The response looks great. But stop and think about what just happened behind the scenes:

  • Which agent processed your question? Was it a single agent, or did multiple agents collaborate?

  • Which tools did the agent invoke to gather pipeline data, denial rates, and performance metrics?

  • How long did each step take? Was the LLM call fast, or did a tool call add latency?

  • What if the response was wrong? How would you trace back to the root cause?

  • What if a tool call failed silently? Would you even know?

Without proper observability instrumentation, these questions are unanswerable. The application gives you a polished response, but the entire decision-making process (the agent routing, tool invocations, LLM calls, and data retrieval) remains a black box.

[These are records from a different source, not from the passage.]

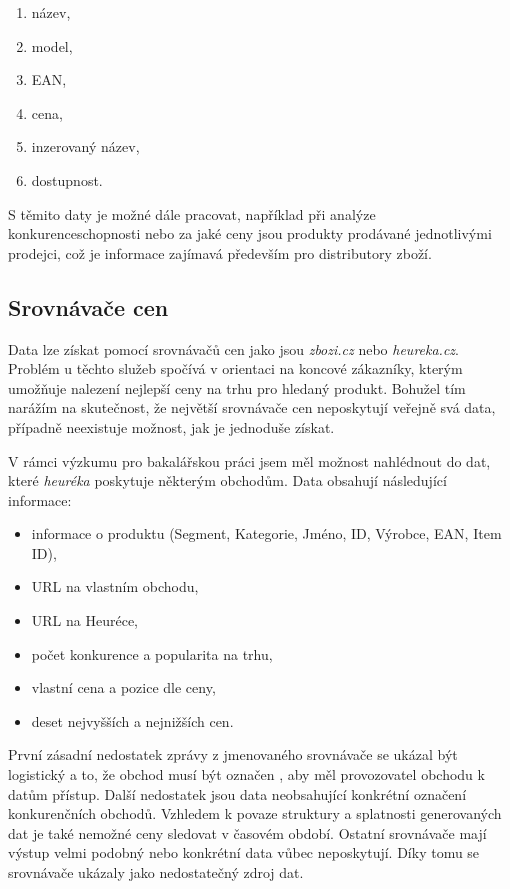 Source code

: \documentclass[thesis=B,czech]{FITthesis}[2012/06/26]
\begin{document}
\begin{enumerate}
\item název,
\item model,
\item EAN,
\item cena,
\item inzerovaný název,
\item dostupnost.
\end{enumerate}

S těmito daty je možné dále pracovat, například při analýze konkurenceschopnosti nebo za jaké ceny jsou produkty prodávané
jednotlivými prodejci, což je informace zajímavá především pro distributory zboží. \cite{hunka}

\subsection{Srovnávače cen}

Data lze získat pomocí srovnávačů cen jako jsou \textit{zbozi.cz}\cite{heureka} 
nebo \textit{heureka.cz}\cite{zbozi}. Problém u těchto služeb spočívá v orientaci na koncové zákazníky, kterým umožňuje
nalezení nejlepší ceny na trhu pro hledaný produkt. Bohužel tím narážím na skutečnost, že největší srovnávače cen neposkytují veřejně 
svá data, případně neexistuje možnost, jak je jednoduše získat. 
\par
V rámci výzkumu pro bakalářskou práci jsem měl možnost nahlédnout do dat, které \textit{heuréka} poskytuje některým obchodům. \cite{hunka}
Data obsahují následující informace:

\begin{itemize}
\item informace o produktu (Segment, Kategorie, Jméno, ID, Výrobce, EAN, Item ID),
\item URL na vlastním obchodu,
\item URL na Heuréce,
\item počet konkurence a popularita na trhu,
\item vlastní cena a pozice dle ceny,
\item deset nejvyšších a nejnižších cen.
\end{itemize}

První zásadní nedostatek zprávy z jmenovaného srovnávače se ukázal být logistický a to, že obchod musí být označen ,
aby měl provozovatel obchodu k datům přístup. Další nedostatek jsou data neobsahující konkrétní označení konkurenčních obchodů.\cite{heureka-report}
Vzhledem k povaze struktury a splatnosti generovaných dat je také nemožné ceny sledovat v časovém období.
Ostatní srovnávače mají výstup velmi podobný nebo konkrétní data vůbec neposkytují. Díky tomu se srovnávače ukázaly jako nedostatečný zdroj dat.\cite{hunka}
\end{document}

Why traditional monitoring isn’t enough:

Traditional application monitoring tracks HTTP requests, error rates, and response times. For the mortgage-ai API, that means you’d see:

  • POST /api/ceo/chat → 200 OK, 2.3s response time

But you wouldn’t see:

  • Which tools the CEO agent called (get_pipeline_summary, calculate_pull_through_rate)

  • How many LLM calls happened (was it 3 or 8?)

  • Which call took 1.8s of that 2.3s total

  • Whether the agent retrieved the correct data from the database

  • If any tool calls failed silently but the agent still generated a response

This is why AgentOps requires specialized observability: you need to see inside the decision-making process, not just the HTTP wrapper around it. In the next modules, you’ll learn how to instrument this visibility using the 3 pillars of observability.

Under the hood: Production-ready AI patterns

This application demonstrates key patterns for regulated industries:

  • Multi-agent orchestration: 5 LangGraph agents with role-scoped tools and RBAC enforcement

  • Compliance knowledge base: RAG using pgvector with tiered boosting (federal regulations > agency guidelines > internal policies)

  • Model routing: Complexity-based routing between fast and capable LLM tiers

  • Comprehensive audit trail: Hash-chained, append-only audit events with MLflow trace correlation

  • PII masking: Middleware-based masking for executive roles (SSN, DOB, account numbers)

  • Safety shields: Input and output content filters with escalation pattern detection

Module summary

What you accomplished:

  • Explored the 5 agent personas and the multi-agent architecture

  • Interacted with agents via the application UI

  • Experienced the observability gap in distributed AI systems

Key takeaways:

  • Multi-agent systems distribute decision-making across multiple components

  • A single API can serve multiple agent personas with different capabilities

  • Specialized observability approaches are required for AgentOps

Next steps:

Module 2 will introduce the 3 pillars of observability (metrics, logs, and traces) and how different personas (SRE/Platform Engineering vs. AI Developer/Engineer) approach monitoring these systems.